README.txt


                *  *__* _*  *  * _*  *__*_ *__*  *
                * |   \(_)_ _  __\ \ / /  \/  |  *
                * | |) | | ' \/ _ \ V /| |\/| |  *
                * |___/|_|_||_\___/\_/ |_|  |_|  *
                *  *  *  *  *  *  *  *  *  *  *  *

                           An LDPL VM
                           Written in
                              LDPL
                               🦖

=== INTRODUCTION =====================================================

Dino is an interpreter for the LDPL programming language, written in
LDPL. Because LDPL is a compiled language, Dino's goal is to provide a
lightweight, scriptable version of the language that can be used to
quickly prototype ideas or perform system tasks. Dino can also be used
to run basic LDPL programs on systems which lack a C++ compiler, or to
experiment with new LDPL language features and syntax. Mostly, though,
it's a prehistoric toy.

=== EXAMPLES =========================================================

HELLO:

    $ cat hi.ldpl
    PROCEDURE:
    display "Hey pardner" crlf
    $ dino hi.ldpl
    Hey pardner

LDPL-SPARK:

    $ git clone https://github.com/photogabble/ldpl-spark
    $ dino ldpl-spark/spark.ldpl 9 13 5 17 1
    ▄▆▂█▁
    $ dino ldpl-spark/spark.ldpl 0 30 55 80 33 150
    ▁▂▃▄▂█

LDPL-SPACE-MINES:

    $ git clone https://github.com/photogabble/ldpl-space-mines
    $ dino ldpl-space-mines/spacemines.ldpl
    ==================================================
    YEAR 1:

    There are 55 people in the colony...

LBI:

    $ git clone https://github.com/Lartu/LBI
    $ dino LBI/src/LBI.ldpl LBI/examples/fib.b
    0
    1
    1
    2...
    $ dino LBI/src/LBI.ldpl LBI/examples/squares.b
    0
    1
    4
    9...

LDPL Examples:

    $ git clone https://github.com/lartu/ldpl
    $ dino ldpl/examples/explode.ldpl
    Enter a sentence: That's all folks!
    That's
    all
    folks!
    $ dino ldpl/examples/sqrt.ldpl
    Enter a number: 50
    sqrt(50) = 7.07106781186548

=== GETTING STARTED ==================================================

You must have version 3.0.5 of the official LDPL compiler installed
in your $PATH:

   https://www.ldpl-lang.org/

Once that's done, clone Dino:

   git clone https://github.com/xvxx/dino

And build it:

   cd dino
   make dino

You should see a "File(s) compiled successfully." message if
everything worked. You now have a `dino` command line program sitting
in the current directory. Run it directly, or add it to your $PATH and
enjoy the fruits of this installation process:

   ./dino -h

To test Dino, run it against the official LDPL Test Battery[1]:

   make test

You should see another "success" message if everything is working
properly. If not, kindly report an issue at this address:

   https://github.com/xvxx/dino/issues

[1] We actually use a slightly modified version of the official LDPL
Test Battery, since Dino doesn't have a compilation step.

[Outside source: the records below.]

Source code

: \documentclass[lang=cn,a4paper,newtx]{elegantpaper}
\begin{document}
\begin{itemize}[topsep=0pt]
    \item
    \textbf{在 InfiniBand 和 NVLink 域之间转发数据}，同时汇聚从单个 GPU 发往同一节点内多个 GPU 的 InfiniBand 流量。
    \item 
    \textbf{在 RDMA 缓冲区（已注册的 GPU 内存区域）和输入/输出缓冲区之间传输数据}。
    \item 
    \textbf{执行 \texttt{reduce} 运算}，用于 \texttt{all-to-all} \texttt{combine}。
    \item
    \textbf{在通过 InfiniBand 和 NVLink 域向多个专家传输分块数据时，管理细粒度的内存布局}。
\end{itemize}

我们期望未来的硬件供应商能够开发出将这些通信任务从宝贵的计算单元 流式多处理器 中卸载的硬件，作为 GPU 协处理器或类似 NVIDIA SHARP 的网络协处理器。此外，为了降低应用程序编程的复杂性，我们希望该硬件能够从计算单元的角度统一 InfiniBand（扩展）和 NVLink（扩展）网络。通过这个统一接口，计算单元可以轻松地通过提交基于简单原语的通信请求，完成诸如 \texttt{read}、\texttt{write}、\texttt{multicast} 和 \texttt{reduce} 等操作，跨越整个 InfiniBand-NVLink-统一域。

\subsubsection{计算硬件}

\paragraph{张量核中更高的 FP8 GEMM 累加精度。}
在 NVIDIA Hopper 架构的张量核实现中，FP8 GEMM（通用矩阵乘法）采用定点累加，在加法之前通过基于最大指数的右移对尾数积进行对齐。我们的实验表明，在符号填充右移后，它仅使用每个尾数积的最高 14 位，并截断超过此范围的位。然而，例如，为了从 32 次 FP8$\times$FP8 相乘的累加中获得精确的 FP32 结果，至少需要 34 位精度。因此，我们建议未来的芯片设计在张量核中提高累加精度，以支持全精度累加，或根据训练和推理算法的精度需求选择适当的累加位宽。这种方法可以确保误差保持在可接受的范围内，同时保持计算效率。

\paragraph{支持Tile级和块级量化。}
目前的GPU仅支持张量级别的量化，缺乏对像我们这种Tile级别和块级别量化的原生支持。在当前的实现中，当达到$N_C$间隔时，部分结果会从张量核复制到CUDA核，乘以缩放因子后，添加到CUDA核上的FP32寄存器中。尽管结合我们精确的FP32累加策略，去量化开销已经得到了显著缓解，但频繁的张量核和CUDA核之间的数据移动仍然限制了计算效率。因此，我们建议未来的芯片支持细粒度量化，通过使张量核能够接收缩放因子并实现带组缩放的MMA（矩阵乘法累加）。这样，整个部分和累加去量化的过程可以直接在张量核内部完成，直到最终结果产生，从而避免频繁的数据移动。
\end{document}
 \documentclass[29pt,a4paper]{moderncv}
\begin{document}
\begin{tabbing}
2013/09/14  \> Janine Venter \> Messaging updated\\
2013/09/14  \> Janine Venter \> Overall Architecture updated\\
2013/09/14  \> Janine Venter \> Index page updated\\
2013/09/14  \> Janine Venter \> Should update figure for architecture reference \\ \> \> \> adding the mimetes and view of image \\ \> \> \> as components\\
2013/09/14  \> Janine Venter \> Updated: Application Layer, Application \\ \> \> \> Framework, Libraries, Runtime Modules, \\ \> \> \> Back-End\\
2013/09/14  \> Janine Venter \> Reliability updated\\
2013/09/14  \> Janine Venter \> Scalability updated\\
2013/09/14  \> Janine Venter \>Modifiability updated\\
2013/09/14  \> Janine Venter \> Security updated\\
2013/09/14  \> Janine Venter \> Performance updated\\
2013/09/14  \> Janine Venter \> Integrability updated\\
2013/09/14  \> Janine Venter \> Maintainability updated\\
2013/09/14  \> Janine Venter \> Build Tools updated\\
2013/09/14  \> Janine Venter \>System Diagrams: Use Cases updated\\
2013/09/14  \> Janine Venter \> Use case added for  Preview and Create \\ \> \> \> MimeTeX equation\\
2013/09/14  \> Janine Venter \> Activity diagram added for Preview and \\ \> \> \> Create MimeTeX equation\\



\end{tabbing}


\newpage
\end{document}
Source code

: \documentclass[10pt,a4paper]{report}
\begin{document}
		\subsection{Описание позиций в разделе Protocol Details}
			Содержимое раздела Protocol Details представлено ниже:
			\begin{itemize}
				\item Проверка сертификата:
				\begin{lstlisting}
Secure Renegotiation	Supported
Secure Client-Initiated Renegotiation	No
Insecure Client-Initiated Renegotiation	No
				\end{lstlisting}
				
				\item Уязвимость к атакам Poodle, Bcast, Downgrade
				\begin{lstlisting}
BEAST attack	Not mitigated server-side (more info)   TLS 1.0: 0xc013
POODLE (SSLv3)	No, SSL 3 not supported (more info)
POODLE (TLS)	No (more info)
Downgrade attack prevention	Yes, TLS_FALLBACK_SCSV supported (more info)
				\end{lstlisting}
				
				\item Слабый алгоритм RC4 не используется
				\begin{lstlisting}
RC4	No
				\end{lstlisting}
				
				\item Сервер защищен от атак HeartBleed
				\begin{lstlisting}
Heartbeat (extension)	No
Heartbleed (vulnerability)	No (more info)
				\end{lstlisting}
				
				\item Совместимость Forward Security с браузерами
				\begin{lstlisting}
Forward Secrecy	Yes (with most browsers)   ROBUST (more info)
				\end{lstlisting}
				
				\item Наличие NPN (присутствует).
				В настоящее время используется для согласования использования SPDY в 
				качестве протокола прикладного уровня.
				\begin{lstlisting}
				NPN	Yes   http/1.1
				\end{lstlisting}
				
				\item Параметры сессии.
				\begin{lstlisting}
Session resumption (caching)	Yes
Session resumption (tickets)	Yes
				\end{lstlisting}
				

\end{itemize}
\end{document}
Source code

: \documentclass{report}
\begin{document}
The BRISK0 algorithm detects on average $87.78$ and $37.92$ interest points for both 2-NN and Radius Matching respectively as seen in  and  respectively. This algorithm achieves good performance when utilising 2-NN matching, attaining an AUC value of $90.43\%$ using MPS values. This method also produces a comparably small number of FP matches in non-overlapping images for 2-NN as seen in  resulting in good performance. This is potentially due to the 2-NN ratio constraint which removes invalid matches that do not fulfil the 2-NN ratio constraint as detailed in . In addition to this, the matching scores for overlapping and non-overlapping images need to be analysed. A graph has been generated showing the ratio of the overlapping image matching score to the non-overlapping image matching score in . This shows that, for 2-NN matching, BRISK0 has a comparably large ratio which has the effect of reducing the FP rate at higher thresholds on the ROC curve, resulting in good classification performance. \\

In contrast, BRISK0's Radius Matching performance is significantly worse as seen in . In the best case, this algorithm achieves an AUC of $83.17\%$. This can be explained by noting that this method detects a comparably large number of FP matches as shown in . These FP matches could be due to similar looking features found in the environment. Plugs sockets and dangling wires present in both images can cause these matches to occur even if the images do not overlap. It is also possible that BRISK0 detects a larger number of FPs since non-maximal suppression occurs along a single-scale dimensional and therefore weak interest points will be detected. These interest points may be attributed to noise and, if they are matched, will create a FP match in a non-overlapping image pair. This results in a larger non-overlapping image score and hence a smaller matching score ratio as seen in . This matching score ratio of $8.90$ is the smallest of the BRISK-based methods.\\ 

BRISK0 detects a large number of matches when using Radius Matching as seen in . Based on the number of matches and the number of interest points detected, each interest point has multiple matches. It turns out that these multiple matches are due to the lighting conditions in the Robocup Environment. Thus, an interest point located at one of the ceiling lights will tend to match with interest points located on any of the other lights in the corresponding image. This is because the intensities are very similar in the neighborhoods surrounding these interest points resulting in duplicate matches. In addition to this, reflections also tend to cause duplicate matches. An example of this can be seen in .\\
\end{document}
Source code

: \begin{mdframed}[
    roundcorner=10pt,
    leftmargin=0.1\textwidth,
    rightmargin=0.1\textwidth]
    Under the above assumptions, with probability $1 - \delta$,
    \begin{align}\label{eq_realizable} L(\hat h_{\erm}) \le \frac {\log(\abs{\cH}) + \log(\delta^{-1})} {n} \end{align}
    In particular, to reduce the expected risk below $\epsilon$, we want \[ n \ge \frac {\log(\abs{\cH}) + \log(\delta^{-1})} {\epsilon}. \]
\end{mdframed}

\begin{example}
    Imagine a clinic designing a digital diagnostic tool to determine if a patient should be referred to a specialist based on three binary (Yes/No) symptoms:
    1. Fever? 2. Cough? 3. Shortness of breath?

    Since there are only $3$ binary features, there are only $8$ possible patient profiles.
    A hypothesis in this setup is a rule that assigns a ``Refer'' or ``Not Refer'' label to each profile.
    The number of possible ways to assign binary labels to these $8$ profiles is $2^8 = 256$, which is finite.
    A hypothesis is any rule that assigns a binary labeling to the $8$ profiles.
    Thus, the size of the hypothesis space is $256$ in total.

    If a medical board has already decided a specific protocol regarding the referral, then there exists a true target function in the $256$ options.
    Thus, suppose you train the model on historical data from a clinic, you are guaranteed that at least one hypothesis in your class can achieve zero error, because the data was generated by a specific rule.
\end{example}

=== BASIC USAGE ======================================================

Let's look at a simple LDPL program:

    $ cat math.ldpl
    DATA:
    x is number
    y is number
    z is number
    PROCEDURE:
    store 1 in x
    store 2 in y
    add x and y in z
    display x "+" y "=" z crlf

First we'll run it using LDPL 3.0.5 as a sanity check:

    $ ldpl math.ldpl
    LDPL: Compiling...
    * File(s) compiled successfully.
    * Saved as math-bin
    $ ./math-bin
    1+2=3

Okay, that seems right. Next we'll run it using Dino:

    $ dino math.ldpl
    1+2=3

Great! We can stop here. But if you want to look under the hood a
bit, you can see the tokens produced by Dino's lexer for this file:

    $ dino lex math.ldpl
    tokens (41):
    <DATA:>, <:NL:>
    <X>, <IS>, <NUMBER>, <:NL:>
    <Y>, <IS>, <NUMBER>, <:NL:>
    <Z>, <IS>, <NUMBER>, <:NL:>
    <PROCEDURE:>, <:NL:>
    <STORE>, <1>, <IN>, <X>, <:NL:>
    <STORE>, <2>, <IN>, <Y>, <:NL:>
    <ADD>, <X>, <AND>, <Y>, <IN>, <Z>, <:NL:>
    <DISPLAY>, <X>, <"+">, <Y>, <"=">, <Z>, <"\r\n">, <:NL:>

Pretty fun. The next step would turning those tokens into the parse
tree, which you can see using `dino parse`:

    $ dino parse math.ldpl
    vars (3):
    0. NUM: X
    1. NUM: Y
    2. NUM: Z
    nodes (4):
    STORE
    0. 1
    1. <NUM> X
    STORE
    0. 2
    1. <NUM> Y
    ADD
    0. <NUM> X
    1. <NUM> Y
    2. <NUM> Z
    DISPLAY
    0. <NUM> X
    1. "+"
    2. <NUM> Y
    3. "="
    4. <NUM> Z
    5. "\r\n"

These nodes are used by the generator to emit dino assembly, our VM's
imaginary syntax and instruction set:

    $ dino asm math.ldpl
        SET %var0, 1
        STORE %X, %var0
        SET %var1, 2
        STORE %Y, %var1
        ADD %X, %Y, %Z
        PRINT %X
        PRINT "+"
        PRINT %Y
        PRINT "="
        PRINT %Z
        PRINT "\r\n"
        EXIT

If we want, we can save this output to a .dinoasm file and run it:

    $ dino math.dinoasm
    1+2=3

Still looks right! Running dinoasm directly can be helpful in
debugging or development of Dino itself.

If you want to explore further, there are a few files in `examples/`
with hand written dinoasm you can examine or run, too:

    $ dino examples/99.dinoasm
    99 bottles of beer on the wall...

Finally, we can see the bytecode produced by the assembler for our
LDPL computer program:

    $ dino bytes math.ldpl
    76 68 80 76 2 09 17 01 08 18 17 09 19 02 08 20 19 20 18 20 21 31
    18 31 16384 31 20 31 16385 31 21 31 16386 06 "+" "=" "\r\n"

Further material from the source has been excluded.